#### What is required
Search the records for "feira" and copy each line that holds it.

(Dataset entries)
***
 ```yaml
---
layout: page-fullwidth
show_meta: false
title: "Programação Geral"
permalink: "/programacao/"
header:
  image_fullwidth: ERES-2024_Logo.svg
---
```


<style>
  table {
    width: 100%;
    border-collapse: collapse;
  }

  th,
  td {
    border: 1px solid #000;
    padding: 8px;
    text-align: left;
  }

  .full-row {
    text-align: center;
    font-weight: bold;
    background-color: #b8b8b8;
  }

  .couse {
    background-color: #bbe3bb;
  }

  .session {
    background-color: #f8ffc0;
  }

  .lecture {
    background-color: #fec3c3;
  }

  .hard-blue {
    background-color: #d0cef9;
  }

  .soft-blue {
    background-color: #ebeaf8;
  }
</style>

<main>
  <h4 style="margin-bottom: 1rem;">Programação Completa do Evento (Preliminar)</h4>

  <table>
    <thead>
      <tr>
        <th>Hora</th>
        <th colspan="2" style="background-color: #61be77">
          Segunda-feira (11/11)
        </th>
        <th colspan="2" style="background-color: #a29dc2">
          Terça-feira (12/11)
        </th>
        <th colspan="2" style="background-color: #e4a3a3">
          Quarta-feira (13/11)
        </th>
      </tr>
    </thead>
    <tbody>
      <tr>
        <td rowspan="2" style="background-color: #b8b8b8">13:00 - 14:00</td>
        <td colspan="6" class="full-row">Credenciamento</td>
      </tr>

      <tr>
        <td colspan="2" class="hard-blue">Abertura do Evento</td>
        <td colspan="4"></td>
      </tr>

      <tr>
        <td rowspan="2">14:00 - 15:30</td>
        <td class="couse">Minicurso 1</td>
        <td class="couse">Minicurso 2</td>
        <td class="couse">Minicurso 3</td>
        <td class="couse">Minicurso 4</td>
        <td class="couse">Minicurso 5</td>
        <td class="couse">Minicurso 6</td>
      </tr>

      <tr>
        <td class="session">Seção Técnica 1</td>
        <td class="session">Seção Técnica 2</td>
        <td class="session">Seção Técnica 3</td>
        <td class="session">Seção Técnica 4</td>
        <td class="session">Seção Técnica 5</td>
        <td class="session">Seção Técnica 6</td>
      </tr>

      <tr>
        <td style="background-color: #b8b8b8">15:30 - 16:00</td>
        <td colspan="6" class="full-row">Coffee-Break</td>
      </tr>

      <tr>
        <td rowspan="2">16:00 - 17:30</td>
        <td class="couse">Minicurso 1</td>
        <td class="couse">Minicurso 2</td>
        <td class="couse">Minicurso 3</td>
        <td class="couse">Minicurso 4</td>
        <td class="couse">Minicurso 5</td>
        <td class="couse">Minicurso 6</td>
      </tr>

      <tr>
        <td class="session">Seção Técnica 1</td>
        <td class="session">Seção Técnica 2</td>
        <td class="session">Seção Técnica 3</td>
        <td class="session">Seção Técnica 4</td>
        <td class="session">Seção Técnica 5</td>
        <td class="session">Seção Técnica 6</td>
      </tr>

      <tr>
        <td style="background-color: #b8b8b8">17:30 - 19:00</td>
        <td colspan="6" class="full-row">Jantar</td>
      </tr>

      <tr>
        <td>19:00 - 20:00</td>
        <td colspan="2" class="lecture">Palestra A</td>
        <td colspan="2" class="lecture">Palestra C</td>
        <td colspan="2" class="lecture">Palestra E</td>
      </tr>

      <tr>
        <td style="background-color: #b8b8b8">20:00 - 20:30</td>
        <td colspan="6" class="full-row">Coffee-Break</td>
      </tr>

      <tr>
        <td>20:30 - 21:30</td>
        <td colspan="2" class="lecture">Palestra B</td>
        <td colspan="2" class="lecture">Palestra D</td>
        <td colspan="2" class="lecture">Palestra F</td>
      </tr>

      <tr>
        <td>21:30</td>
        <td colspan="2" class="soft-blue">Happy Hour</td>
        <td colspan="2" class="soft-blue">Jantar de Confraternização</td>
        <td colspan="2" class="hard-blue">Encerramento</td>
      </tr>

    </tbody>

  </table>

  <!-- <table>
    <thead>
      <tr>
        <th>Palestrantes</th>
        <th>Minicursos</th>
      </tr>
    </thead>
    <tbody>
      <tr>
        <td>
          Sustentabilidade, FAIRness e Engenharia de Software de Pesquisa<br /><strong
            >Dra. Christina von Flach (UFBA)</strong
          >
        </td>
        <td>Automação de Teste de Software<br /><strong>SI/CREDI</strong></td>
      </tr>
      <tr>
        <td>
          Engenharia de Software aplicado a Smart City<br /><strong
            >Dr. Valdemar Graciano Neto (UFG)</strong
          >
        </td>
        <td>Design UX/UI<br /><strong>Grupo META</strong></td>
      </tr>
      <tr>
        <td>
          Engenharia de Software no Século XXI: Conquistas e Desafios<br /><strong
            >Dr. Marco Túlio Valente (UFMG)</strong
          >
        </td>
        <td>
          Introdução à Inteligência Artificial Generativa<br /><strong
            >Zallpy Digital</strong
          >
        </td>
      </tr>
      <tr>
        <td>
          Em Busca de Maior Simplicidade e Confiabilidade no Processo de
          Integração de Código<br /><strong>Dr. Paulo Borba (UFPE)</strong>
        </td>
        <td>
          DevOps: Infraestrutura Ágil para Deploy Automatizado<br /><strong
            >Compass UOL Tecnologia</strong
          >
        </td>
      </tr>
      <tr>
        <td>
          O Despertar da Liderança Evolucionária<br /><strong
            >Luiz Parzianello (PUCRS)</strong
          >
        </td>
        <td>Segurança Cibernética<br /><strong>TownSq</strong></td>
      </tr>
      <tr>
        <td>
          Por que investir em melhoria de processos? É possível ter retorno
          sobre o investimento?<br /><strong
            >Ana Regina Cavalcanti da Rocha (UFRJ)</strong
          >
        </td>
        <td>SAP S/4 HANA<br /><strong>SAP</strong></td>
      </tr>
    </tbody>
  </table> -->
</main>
***
#### Written response
          Segunda-feira (11/11)
          Terça-feira (12/11)
          Quarta-feira (13/11)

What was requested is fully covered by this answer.